Sembra che l’élite (come ad esempio i Rothschild di origine ashkenazita) , sia da sempre interessata alle terre della Palestina, infatti:
– Le colonie agricole ebraiche della prima Aliyah saranno molto aiutate, a partire dal 1883 , dal finanziamento del barone Edmond de Rothschild , che appare così come uno degli uomini chiave di questo primo sionismo.
– Dopo il 1899 , l’ Associazione di colonizzazione ebraica , fondata dal barone Maurice de Hirsch nel 1891 , subentrò finanziariamente e partecipò anche all’acquisto di terre in Palestina e all’aiuto agli insediamenti agricoli.

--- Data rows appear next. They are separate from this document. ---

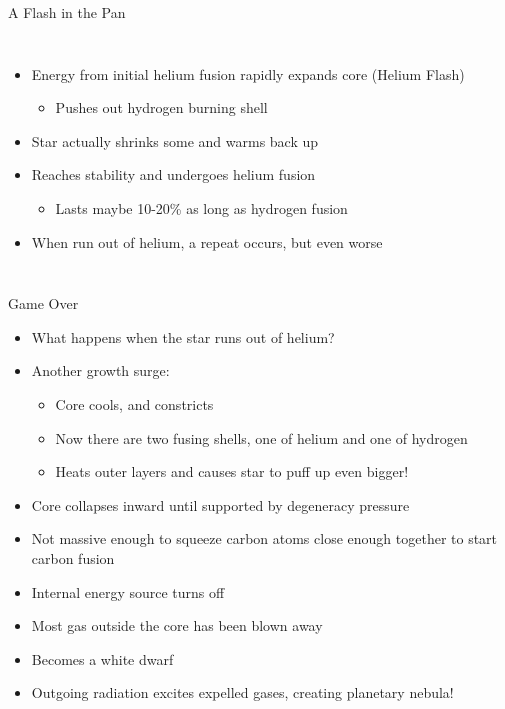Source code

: \documentclass[pdf, aspectratio=169]{beamer}
\begin{document}
\begin{frame}{A Flash in the Pan}
  \begin{columns}
	\begin{itemize}
	  \item Energy from initial helium fusion rapidly expands core (Helium Flash)
		\begin{itemize}
		  \item Pushes out hydrogen burning shell
		\end{itemize}
	  \item<2-> Star actually shrinks some and warms back up
	  \item<3-> Reaches stability and undergoes helium fusion
		\begin{itemize}
		  \item Lasts maybe 10-20\% as long as hydrogen fusion
		\end{itemize}
	  \item<4-> When run out of helium, a repeat occurs, but even worse
	\end{itemize}
  \end{columns}
\end{frame}

\begin{frame}{Game Over}
  \begin{itemize}
	\item What happens when the star runs out of helium?
	\item Another growth surge:
	  \begin{itemize}
		\item Core cools, and constricts
		\item Now there are two fusing shells, one of helium and one of hydrogen
		\item Heats outer layers and causes star to puff up even bigger!
	  \end{itemize}
	\item Core collapses inward until supported by degeneracy pressure
	\item Not massive enough to squeeze carbon atoms close enough together to start carbon fusion
	\item Internal energy source turns off
	\item Most gas outside the core has been blown away
	\item Becomes a white dwarf
	\item Outgoing radiation excites expelled gases, creating planetary nebula!
  \end{itemize}
\end{frame}
\end{document}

– Nel 1917 , Lord Balfour, in rappresentanza del governo britannico, inviò a Lord Lionel Walter Rothschild una lettera, la ” Dichiarazione Balfour “, in cui indicava che il Regno Unito era favorevole all’istituzione di una “casa nazionale ebraica” in Palestina. Questa lettera non è un impegno legalmente vincolante, ma rappresenta un enorme incoraggiamento per il sionismo.
Nel secondo dopoguerra furono sempre loro a incentivare l’immigrazione nella neo nata Israele e a influire costantemente sulla sua politica.
A Tel Aviv, uno dei suoi più famosi viali è Boulevard Rothschild, che è anche il cuore del distretto finanziario di Tel Aviv, con la torre della First International Bank a ricordarlo.
Inoltre troviamo anche la via intestata a Theodor Herzl, ebreo ungherese di lingua tedesca e di origine ashkenazita, che insieme a Max Nordau, fu il padre del sionismo.
Oltretutto Israele è sostanzialmente una nazione militarizzata e pertanto facilmente controllata dal governo e quindi da chi a sua volta controlla quest’ultimo.
Pertanto, ognuno unisca i puntini e tragga le sue conclusioni.
Ma queste sono ovviamente solo elucubrazioni di un povero ignorante, basate su quelle di altri poveri ignoranti trovate in rete, la cui unica scusante è la curiosità.